Regardless of your age, gender or skill level, there are many benefits of establishing and maintaining stability during all parts of your swing.
Stability swing faults are many, but quite often derived from a physical fault, namely the inability to control the “A-frame” – the area between the waist and the knees. If you have instability in this area, then consistent and repetitive swings are more difficult regardless of effort in practice or technique analysis. Common swing issues as a result of instability include sliding hips, over-rotation and reverse pivot, to name a few.
Many golfers seem to focus on the swing itself rather than the anatomy that supports it. Senior golfers, juniors, men and women all could complete golf-specific activating exercises, with their age and fitness level determining the intensity and programming. More golfers would reduce their terrible days (and scores) on the course simply by controlling the “A-frame” anatomy and it doesn’t require major time consumption or complex equipment.
Students with poor stability are always surprised to see how their repetitive swing faults are reduced by adapting specific stability golf exercises that focus solely on establishing muscle strength and control to their individual golf swing. These exercises give them a more solid base to work from while practicing or completing their Saturday competition round.
When I teach golf-specific stability exercises, I always integrate swings on the range or at least encourage my students to swing between sets just to establish feedback and reduce anxiety as they activate those less dominant muscles. This also makes them aware of any physical fault that obstructs their progression to improvement.
Many golf fitness programs base their results around power and hitting the ball further. In fact, there is more value in advocating improvement and stabilisation during the golf swing. Many students who have completed generic stability exercises – and who consider themselves strong – soon realise after completing our Elite Golf Fitness Australia (EGFA) Stability exercises that they need to be more specific. Through consultation with both a golf coach and golf fitness coach, players can match up the physical fault with the swing fault and then formulate a collective solution.
Simple and advanced golf specific exercises can be adapted to a practice session, lesson or pre-round scenario.
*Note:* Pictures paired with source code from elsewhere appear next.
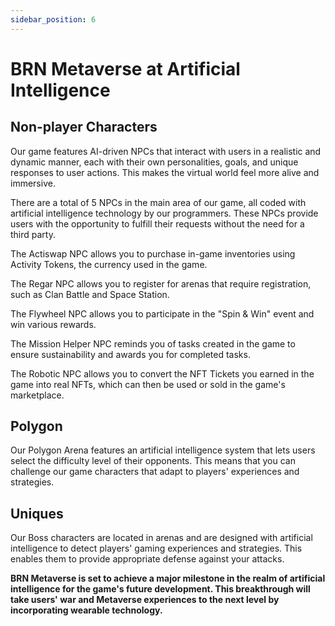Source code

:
 ```yaml
---
sidebar_position: 6
---
```


# BRN Metaverse at Artificial Intelligence


## Non-player Characters
Our game features AI-driven NPCs that interact with users in a realistic and dynamic manner, each with their own personalities, goals, and unique responses to user actions. This makes the virtual world feel more alive and immersive.

There are a total of 5 NPCs in the main area of our game, all coded with artificial intelligence technology by our programmers. These NPCs provide users with the opportunity to fulfill their requests without the need for a third party.

The Actiswap NPC allows you to purchase in-game inventories using Activity Tokens, the currency used in the game.

The Regar NPC allows you to register for arenas that require registration, such as Clan Battle and Space Station.

The Flywheel NPC allows you to participate in the "Spin & Win" event and win various rewards.

The Mission Helper NPC reminds you of tasks created in the game to ensure sustainability and awards you for completed tasks.

The Robotic NPC allows you to convert the NFT Tickets you earned in the game into real NFTs, which can then be used or sold in the game's marketplace.


## Polygon

Our Polygon Arena features an artificial intelligence system that lets users select the difficulty level of their opponents. This means that you can challenge our game characters that adapt to players' experiences and strategies.


## Uniques 

Our Boss characters are located in arenas and are designed with artificial intelligence to detect players' gaming experiences and strategies. This enables them to provide appropriate defense against your attacks.



**BRN Metaverse is set to achieve a major milestone in the realm of artificial intelligence for the game's future development. This breakthrough will take users' war and Metaverse experiences to the next level by incorporating wearable technology.** 
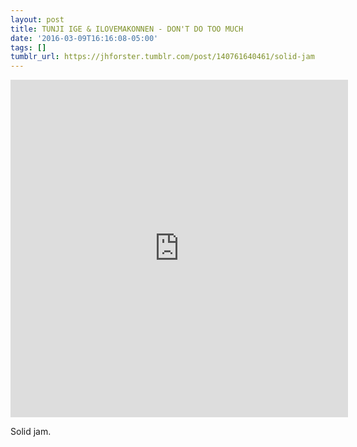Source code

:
 ```yaml
---
layout: post
title: TUNJI IGE & ILOVEMAKONNEN - DON'T DO TOO MUCH
date: '2016-03-09T16:16:08-05:00'
tags: []
tumblr_url: https://jhforster.tumblr.com/post/140761640461/solid-jam
---
```

<iframe src="https://w.soundcloud.com/player/?url=https%3A%2F%2Fapi.soundcloud.com%2Ftracks%2F248945062&amp;visual=true&amp;liking=false&amp;sharing=false&amp;auto_play=false&amp;show_comments=false&amp;continuous_play=false&amp;origin=tumblr" frameborder="0" allowtransparency="true" class="soundcloud_audio_player" width="540" height="540"></iframe>  

Solid jam.

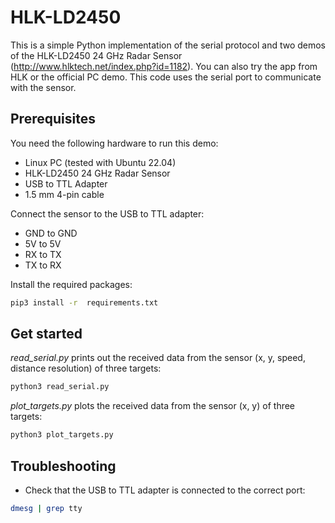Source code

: # HLK-LD2450
This is a simple Python implementation of the serial protocol and two demos of the HLK-LD2450 24 GHz Radar Sensor (http://www.hlktech.net/index.php?id=1182). You can also try the app from HLK or the official PC demo. This code uses the serial port to communicate with the sensor.

## Prerequisites
You need the following hardware to run this demo:
- Linux PC (tested with Ubuntu 22.04)
- HLK-LD2450 24 GHz Radar Sensor
- USB to TTL Adapter
- 1.5 mm 4-pin cable

Connect the sensor to the USB to TTL adapter:
- GND to GND
- 5V to 5V
- RX to TX
- TX to RX

Install the required packages:
```bash
pip3 install -r  requirements.txt
```

## Get started
*read_serial.py* prints out the received data from the sensor (x, y, speed, distance resolution) of three targets:
```bash
python3 read_serial.py
```

*plot_targets.py* plots the received data from the sensor (x, y) of three targets:
```bash
python3 plot_targets.py
```

## Troubleshooting
- Check that the USB to TTL adapter is connected to the correct port:
```bash
dmesg | grep tty
```
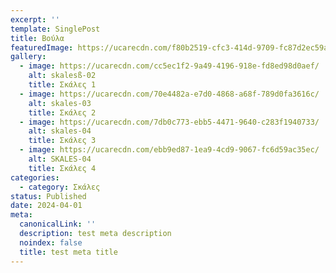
 ```yaml
---
excerpt: ''
template: SinglePost
title: Βούλα
featuredImage: https://ucarecdn.com/f80b2519-cfc3-414d-9709-fc87d2ec59a7/
gallery:
  - image: https://ucarecdn.com/cc5ec1f2-9a49-4196-918e-fd8ed98d0aef/
    alt: skalesß-02
    title: Σκάλες 1
  - image: https://ucarecdn.com/70e4482a-e7d0-4868-a68f-789d0fa3616c/
    alt: skales-03
    title: Σκάλες 2
  - image: https://ucarecdn.com/7db0c773-ebb5-4471-9640-c283f1940733/
    alt: skales-04
    title: Σκάλες 3
  - image: https://ucarecdn.com/ebb9ed87-1ea9-4cd9-9067-fc6d59ac35ec/
    alt: SKALES-04
    title: Σκάλες 4
categories:
  - category: Σκάλες
status: Published
date: 2024-04-01
meta:
  canonicalLink: ''
  description: test meta description
  noindex: false
  title: test meta title
---
```

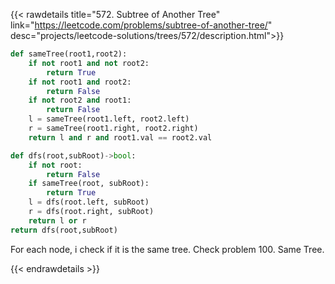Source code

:{{< rawdetails title="572. Subtree of Another Tree" link="https://leetcode.com/problems/subtree-of-another-tree/" 
	desc="projects/leetcode-solutions/trees/572/description.html">}}
```python
def sameTree(root1,root2):
    if not root1 and not root2:
        return True
    if not root1 and root2:
        return False
    if not root2 and root1:
        return False
    l = sameTree(root1.left, root2.left)
    r = sameTree(root1.right, root2.right)
    return l and r and root1.val == root2.val

def dfs(root,subRoot)->bool:
    if not root:
        return False
    if sameTree(root, subRoot):
        return True
    l = dfs(root.left, subRoot)
    r = dfs(root.right, subRoot)
    return l or r
return dfs(root,subRoot)
```

For each node, i check if it is the same tree. Check problem 100. Same Tree.



{{< endrawdetails >}}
These exercises will activate dormant muscles and enhance a strong posture and set-up – two areas ignored by many everyday golfers.
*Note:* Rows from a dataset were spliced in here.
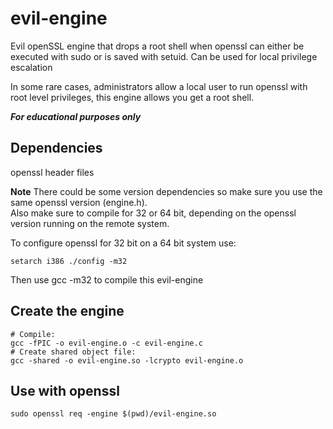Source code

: # evil-engine
Evil openSSL engine that drops a root shell when openssl can either be executed with sudo or is saved with setuid.
Can be used for local privilege escalation 

In some rare cases, administrators allow a local user to run openssl with root level privileges, this engine allows you get a root shell.

***For educational purposes only***


## Dependencies
openssl header files

**Note**
There could be some version dependencies so make sure you use the same openssl version (engine.h).  
Also make sure to compile for 32 or 64 bit, depending on the openssl version running on the remote system.

To configure openssl for 32 bit on a 64 bit system use:
```
setarch i386 ./config -m32
```

Then use gcc -m32 to compile this evil-engine

## Create the engine

```
# Compile: 
gcc -fPIC -o evil-engine.o -c evil-engine.c
# Create shared object file:
gcc -shared -o evil-engine.so -lcrypto evil-engine.o
```
## Use with openssl
```
sudo openssl req -engine $(pwd)/evil-engine.so
```
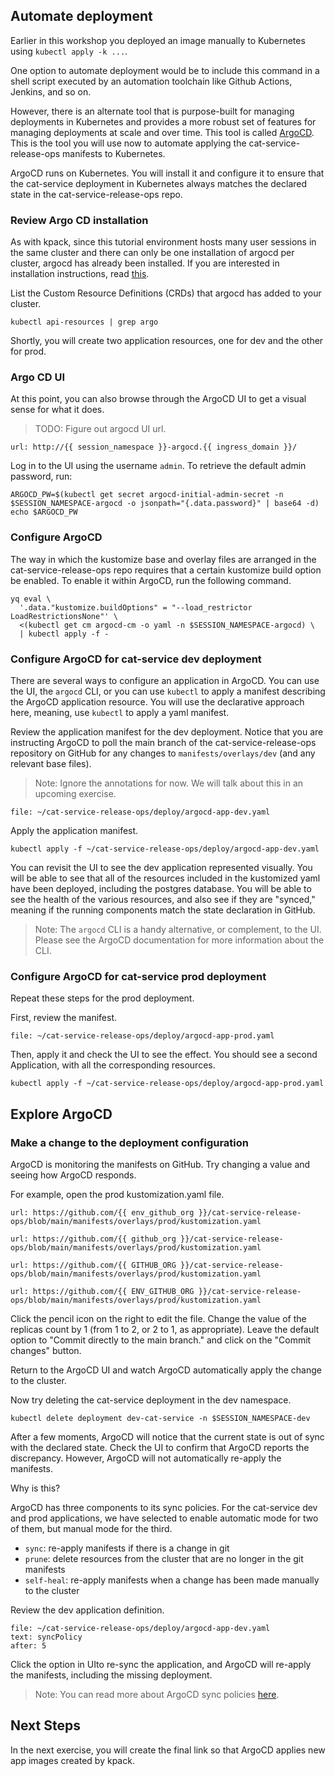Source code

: ## Automate deployment

Earlier in this workshop you deployed an image manually to Kubernetes using `kubectl apply -k ...`.

One option to automate deployment would be to include this command in a shell script executed by an automation toolchain like Github Actions, Jenkins, and so on.

However, there is an alternate tool that is purpose-built for managing deployments in Kubernetes and provides a more robust set of features for managing deployments at scale and over time. This tool is called [ArgoCD](https://argo-cd.readthedocs.io/en/stable). This is the tool you will use now to automate applying the cat-service-release-ops manifests to Kubernetes.

ArgoCD runs on Kubernetes. You will install it and configure it to ensure that the cat-service deployment in Kubernetes always matches the declared state in the cat-service-release-ops repo.

### Review Argo CD installation

As with kpack, since this tutorial environment hosts many user sessions in the same cluster and there can only be one installation of argocd per cluster, argocd has already been installed.
If you are interested in installation instructions, read [this](https://argo-cd.readthedocs.io/en/stable/getting_started).

List the Custom Resource Definitions (CRDs) that argocd has added to your cluster.
```execute-1
kubectl api-resources | grep argo
```

Shortly, you will create two application resources, one for dev and the other for prod.

### Argo CD UI

At this point, you can also browse through the ArgoCD UI to get a visual sense for what it does.
> TODO: Figure out argocd UI url.
```dashboard:open-url
url: http://{{ session_namespace }}-argocd.{{ ingress_domain }}/
```

Log in to the UI using the username `admin`.
To retrieve the default admin password, run:
```execute-1
ARGOCD_PW=$(kubectl get secret argocd-initial-admin-secret -n $SESSION_NAMESPACE-argocd -o jsonpath="{.data.password}" | base64 -d)
echo $ARGOCD_PW
```

### Configure ArgoCD

The way in which the kustomize base and overlay files are arranged in the cat-service-release-ops repo requires that a certain kustomize build option be enabled.
To enable it within ArgoCD, run the following command.
```execute-1
yq eval \
  '.data."kustomize.buildOptions" = "--load_restrictor LoadRestrictionsNone"' \
  <(kubectl get cm argocd-cm -o yaml -n $SESSION_NAMESPACE-argocd) \
  | kubectl apply -f -
```

### Configure ArgoCD for cat-service dev deployment

There are several ways to configure an application in ArgoCD.
You can use the UI, the `argocd` CLI, or you can use `kubectl` to apply a manifest describing the ArgoCD application resource.
You will use the declarative approach here, meaning, use `kubectl` to apply a yaml manifest.

Review the application manifest for the dev deployment.
Notice that you are instructing ArgoCD to poll the main branch of the cat-service-release-ops repository on GitHub for any changes to `manifests/overlays/dev` (and any relevant base files).
> Note: Ignore the annotations for now.
> We will talk about this in an upcoming exercise.
```editor:open-file
file: ~/cat-service-release-ops/deploy/argocd-app-dev.yaml
```

Apply the application manifest.
```execute-1
kubectl apply -f ~/cat-service-release-ops/deploy/argocd-app-dev.yaml
```

You can revisit the UI to see the dev application represented visually.
You will be able to see that all of the resources included in the kustomized yaml have been deployed, including the postgres database.
You will be able to see the health of the various resources, and also see if they are "synced," meaning if the running components match the state declaration in GitHub.

> Note: The `argocd` CLI is a handy alternative, or complement, to the UI.
> Please see the ArgoCD documentation for more information about the CLI.

### Configure ArgoCD for cat-service prod deployment

Repeat these steps for the prod deployment.

First, review the manifest.
```editor:open-file
file: ~/cat-service-release-ops/deploy/argocd-app-prod.yaml
```

Then, apply it and check the UI to see the effect.
You should see a second Application, with all the corresponding resources.
```execute-1
kubectl apply -f ~/cat-service-release-ops/deploy/argocd-app-prod.yaml
```

## Explore ArgoCD

### Make a change to the deployment configuration

ArgoCD is monitoring the manifests on GitHub.
Try changing a value and seeing how ArgoCD responds.

For example, open the prod kustomization.yaml file.
```dashboard:open-url
url: https://github.com/{{ env_github_org }}/cat-service-release-ops/blob/main/manifests/overlays/prod/kustomization.yaml
```

```dashboard:open-url
url: https://github.com/{{ github_org }}/cat-service-release-ops/blob/main/manifests/overlays/prod/kustomization.yaml
```

```dashboard:open-url
url: https://github.com/{{ GITHUB_ORG }}/cat-service-release-ops/blob/main/manifests/overlays/prod/kustomization.yaml
```

```dashboard:open-url
url: https://github.com/{{ ENV_GITHUB_ORG }}/cat-service-release-ops/blob/main/manifests/overlays/prod/kustomization.yaml
```

Click the pencil icon on the right to edit the file.
Change the value of the replicas count by 1 (from 1 to 2, or 2 to 1, as appropriate).
Leave the default option to "Commit directly to the main branch." and click on the "Commit changes" button.

Return to the ArgoCD UI and watch ArgoCD automatically apply the change to the cluster.

Now try deleting the cat-service deployment in the dev namespace.
```execute-1
kubectl delete deployment dev-cat-service -n $SESSION_NAMESPACE-dev
```

After a few moments, ArgoCD will notice that the current state is out of sync with the declared state.
Check the UI to confirm that ArgoCD reports the discrepancy.
However, ArgoCD will not automatically re-apply the manifests.

Why is this?

ArgoCD has three components to its sync policies. For the cat-service dev and prod applications, we have selected to enable automatic mode for two of them, but manual mode for the third.
- `sync`: re-apply manifests if there is a change in git
- `prune`: delete resources from the cluster that are no longer in the git manifests
- `self-heal`: re-apply manifests when a change has been made manually to the cluster

Review the dev application definition.
 ```editor:select-matching-text
 file: ~/cat-service-release-ops/deploy/argocd-app-dev.yaml
 text: syncPolicy
 after: 5
 ```

Click the option in UIto re-sync the application, and ArgoCD will re-apply the manifests, including the missing deployment.

> Note: You can read more about ArgoCD sync policies [here](https://argoproj.github.io/argo-cd/user-guide/auto_sync/).

## Next Steps

In the next exercise, you will create the final link so that ArgoCD applies new app images created by kpack.

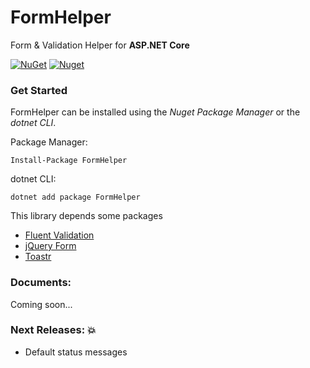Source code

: # FormHelper
Form &amp; Validation Helper for **ASP.NET Core**

[![NuGet](https://img.shields.io/nuget/v/FormHelper.svg)](https://nuget.org/packages/FormHelper) [![Nuget](https://img.shields.io/nuget/dt/FormHelper.svg)](https://nuget.org/packages/FormHelper)


### Get Started

FormHelper can be installed using the *Nuget Package Manager* or the *dotnet CLI*.

Package Manager:
```
Install-Package FormHelper
```

dotnet CLI:
```
dotnet add package FormHelper
```

This library depends some packages
- [Fluent Validation](https://github.com/JeremySkinner/FluentValidation)
- [jQuery Form](https://github.com/jquery-form/form)
- [Toastr](https://github.com/CodeSeven/toastr)

### Documents:
Coming soon...

### Next Releases: :boom:
- Default status messages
I find that many of my new clients that have poor stability are shocked that we start doing exercises on the practice range during the lesson. Also they are shocked when we complete a 5 to 10 minute physical warm-up before stretching. Remember cold muscle stretching does nothing for your golf muscles nor improve control of your swing. Quite often it results in injury.
If you’re a golfer who suffers from instability in the swing, consult your PGA coach or instructor to arrange a session with a specific golf fitness consultant.
A 5 to 10 minute stability warm-up before stretching is an important part of any pre-round or practice session. This basic standing squat can easily be completed anywhere: range, locker room or putting green. I have placed a small ball in between my legs to improve safety and squat technique, this allows my knees to remain behind my toes when I go down and the ball encourages my lower half to remain stable and square while completing the squat. I would recommend 2 to 3 sets and 10 to 12 repetitions.
Advanced golfers require complex stability exercises. Standing on an air ball requires excellent stability and strength as it covers all of the major muscles used for golf. Completing squats on the ball looks impossible but can be achieved with consistent training of the muscle groups that keep you stable while swinging a golf club. Always remember if attempting this exercise take safety precautions with soft mats surrounding the ball or get your training partner to assist you. Try to complete 4 sets and 8 to 10 repetitions.